TASK PROMPT:
Read through the listing and copy every line that contains the word "right".

PROVIDED DATA:
++++++

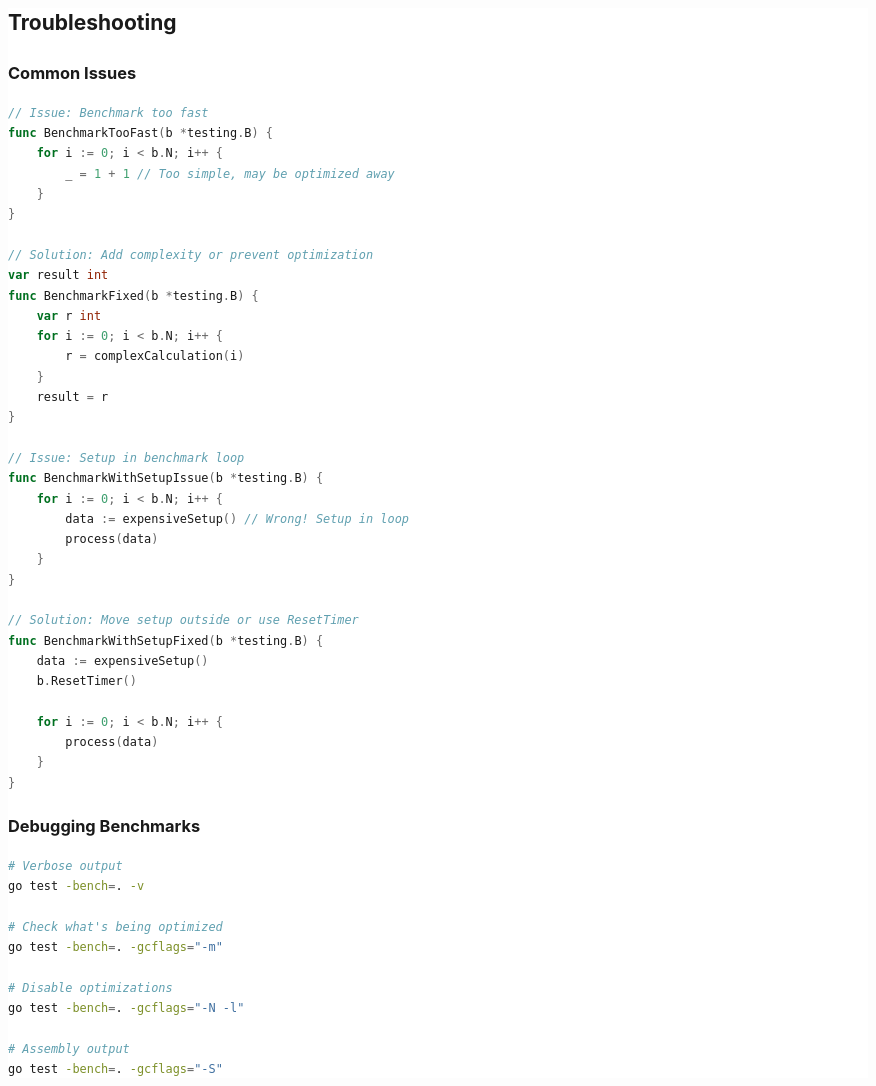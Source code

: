 ## Troubleshooting

### Common Issues
```go
// Issue: Benchmark too fast
func BenchmarkTooFast(b *testing.B) {
    for i := 0; i < b.N; i++ {
        _ = 1 + 1 // Too simple, may be optimized away
    }
}

// Solution: Add complexity or prevent optimization
var result int
func BenchmarkFixed(b *testing.B) {
    var r int
    for i := 0; i < b.N; i++ {
        r = complexCalculation(i)
    }
    result = r
}

// Issue: Setup in benchmark loop
func BenchmarkWithSetupIssue(b *testing.B) {
    for i := 0; i < b.N; i++ {
        data := expensiveSetup() // Wrong! Setup in loop
        process(data)
    }
}

// Solution: Move setup outside or use ResetTimer
func BenchmarkWithSetupFixed(b *testing.B) {
    data := expensiveSetup()
    b.ResetTimer()
    
    for i := 0; i < b.N; i++ {
        process(data)
    }
}
```

### Debugging Benchmarks
```bash
# Verbose output
go test -bench=. -v

# Check what's being optimized
go test -bench=. -gcflags="-m"

# Disable optimizations
go test -bench=. -gcflags="-N -l"

# Assembly output
go test -bench=. -gcflags="-S"
```
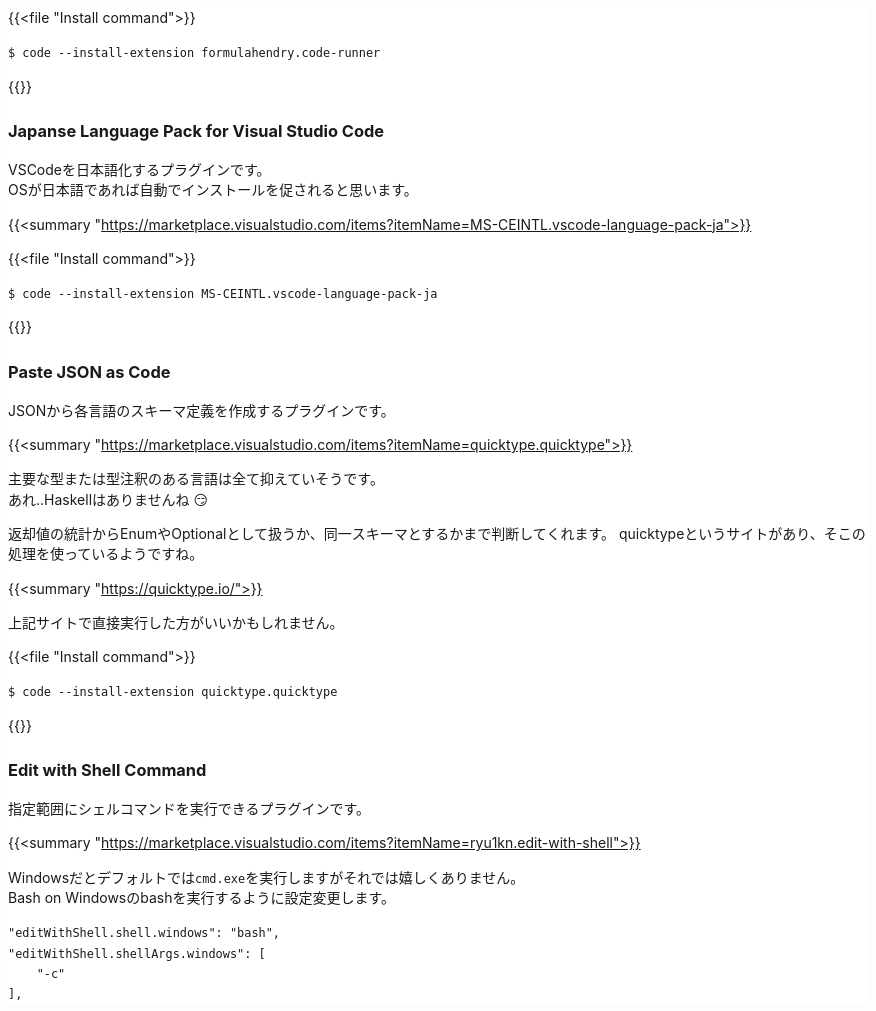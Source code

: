 {{<file "Install command">}}
```
$ code --install-extension formulahendry.code-runner
```
{{</file>}}


### Japanse Language Pack for Visual Studio Code

VSCodeを日本語化するプラグインです。  
OSが日本語であれば自動でインストールを促されると思います。

{{<summary "https://marketplace.visualstudio.com/items?itemName=MS-CEINTL.vscode-language-pack-ja">}}

{{<file "Install command">}}
```
$ code --install-extension MS-CEINTL.vscode-language-pack-ja
```
{{</file>}}


### Paste JSON as Code

JSONから各言語のスキーマ定義を作成するプラグインです。

{{<summary "https://marketplace.visualstudio.com/items?itemName=quicktype.quicktype">}}

主要な型または型注釈のある言語は全て抑えていそうです。  
あれ..Haskellはありませんね :smirk:

返却値の統計からEnumやOptionalとして扱うか、同一スキーマとするかまで判断してくれます。
quicktypeというサイトがあり、そこの処理を使っているようですね。

{{<summary "https://quicktype.io/">}}

上記サイトで直接実行した方がいいかもしれません。

{{<file "Install command">}}
```
$ code --install-extension quicktype.quicktype
```
{{</file>}}


### Edit with Shell Command

指定範囲にシェルコマンドを実行できるプラグインです。

{{<summary "https://marketplace.visualstudio.com/items?itemName=ryu1kn.edit-with-shell">}}

Windowsだとデフォルトでは`cmd.exe`を実行しますがそれでは嬉しくありません。  
Bash on Windowsのbashを実行するように設定変更します。

```
"editWithShell.shell.windows": "bash",
"editWithShell.shellArgs.windows": [
    "-c"
],
```

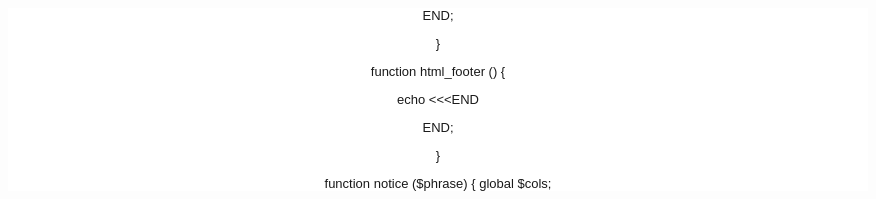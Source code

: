 <title>Bypass Shell</title>

<style type="text/css">
body { font: small sans-serif; text-align: center }
img { width: 17px; height: 13px }
a, a:visited { text-decoration: none; color: navy }
hr { border-style: none; height: 1px; background-color: silver; color: silver }
#main { margin-top: 6pt; margin-left: auto; margin-right: auto; border-spacing: 1px }
#main th { background: #eee; padding: 3pt 3pt 0pt 3pt }
.listing th, .listing td { padding: 1px 3pt 0 3pt }
.listing th { border: 1px solid silver }
.listing td { border: 1px solid #ddd; background: white }
.listing .checkbox { text-align: center }
.listing .filename { text-align: left }
.listing .size { text-align: right }
.listing th.permission { text-align: left }
.listing td.permission { font-family: monospace }
.listing .owner { text-align: left }
.listing .group { text-align: left }
.listing .functions { text-align: left }
.listing_footer td { background: #eee; border: 1px solid silver }
#directory, #upload, #create, .listing_footer td, #error td, #notice td { text-align: left; padding: 3pt }
#directory { background: #eee; border: 1px solid silver }
#upload { padding-top: 1em }
#create { padding-bottom: 1em }
.small, .small option { font-size: x-small }
textarea { border: none; background: white }
table.dialog { margin-left: auto; margin-right: auto }
td.dialog { background: #eee; padding: 1ex; border: 1px solid silver; text-align: center }
#permission { margin-left: auto; margin-right: auto }
#permission td { padding-left: 3pt; padding-right: 3pt; text-align: center }
td.permission_action { text-align: right }
#symlink { background: #eee; border: 1px solid silver }
#symlink td { text-align: left; padding: 3pt }
#red_button { width: 120px; color: #400 }
#green_button { width: 120px; color: #040 }
#error td { background: maroon; color: white; border: 1px solid silver }
#notice td { background: green; color: white; border: 1px solid silver }
#notice pre, #error pre { background: silver; color: black; padding: 1ex; margin-left: 1ex; margin-right: 1ex }
code { font-size: 12pt }
td { white-space: nowrap }
</style>

<script type="text/javascript">

</script>

</head>
<body>


END;

}

function html_footer () {

  echo <<<END
</body>
</html>
END;

}

function notice ($phrase) {
  global $cols;
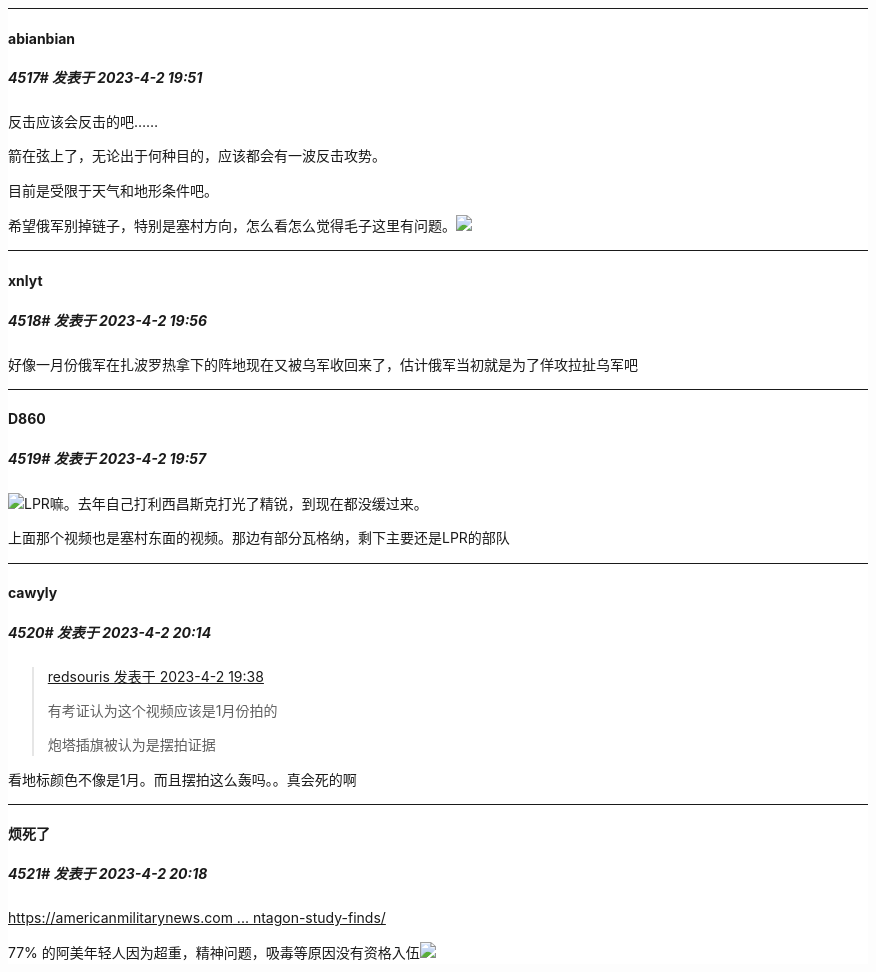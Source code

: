 
*****

####  abianbian  
##### 4517#       发表于 2023-4-2 19:51

反击应该会反击的吧……

箭在弦上了，无论出于何种目的，应该都会有一波反击攻势。

目前是受限于天气和地形条件吧。

希望俄军别掉链子，特别是塞村方向，怎么看怎么觉得毛子这里有问题。<img src="https://static.saraba1st.com/image/smiley/face2017/068.png" referrerpolicy="no-referrer">


*****

####  xnlyt  
##### 4518#       发表于 2023-4-2 19:56

好像一月份俄军在扎波罗热拿下的阵地现在又被乌军收回来了，估计俄军当初就是为了佯攻拉扯乌军吧

*****

####  D860  
##### 4519#       发表于 2023-4-2 19:57

<img src="https://static.saraba1st.com/image/smiley/face2017/013.png" referrerpolicy="no-referrer">LPR嘛。去年自己打利西昌斯克打光了精锐，到现在都没缓过来。

上面那个视频也是塞村东面的视频。那边有部分瓦格纳，剩下主要还是LPR的部队


*****

####  cawyly  
##### 4520#       发表于 2023-4-2 20:14

<blockquote><a href="httphttps://bbs.saraba1st.com/2b/forum.php?mod=redirect&amp;goto=findpost&amp;pid=60308575&amp;ptid=2121188" target="_blank">redsouris 发表于 2023-4-2 19:38</a>

有考证认为这个视频应该是1月份拍的

炮塔插旗被认为是摆拍证据</blockquote>
看地标颜色不像是1月。而且摆拍这么轰吗。。真会死的啊

*****

####  烦死了  
##### 4521#       发表于 2023-4-2 20:18

[https://americanmilitarynews.com ... ntagon-study-finds/](https://americanmilitarynews.com/2023/03/77-of-young-americans-too-fat-mentally-ill-on-drugs-and-more-to-join-military-pentagon-study-finds/)

77% 的阿美年轻人因为超重，精神问题，吸毒等原因没有资格入伍<img src="https://static.saraba1st.com/image/smiley/face2017/067.png" referrerpolicy="no-referrer">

++++++

RESPONSE TO THE TASK:
#main { margin-top: 6pt; margin-left: auto; margin-right: auto; border-spacing: 1px }
.listing .size { text-align: right }
table.dialog { margin-left: auto; margin-right: auto }
#permission { margin-left: auto; margin-right: auto }
#permission td { padding-left: 3pt; padding-right: 3pt; text-align: center }
td.permission_action { text-align: right }
#notice pre, #error pre { background: silver; color: black; padding: 1ex; margin-left: 1ex; margin-right: 1ex }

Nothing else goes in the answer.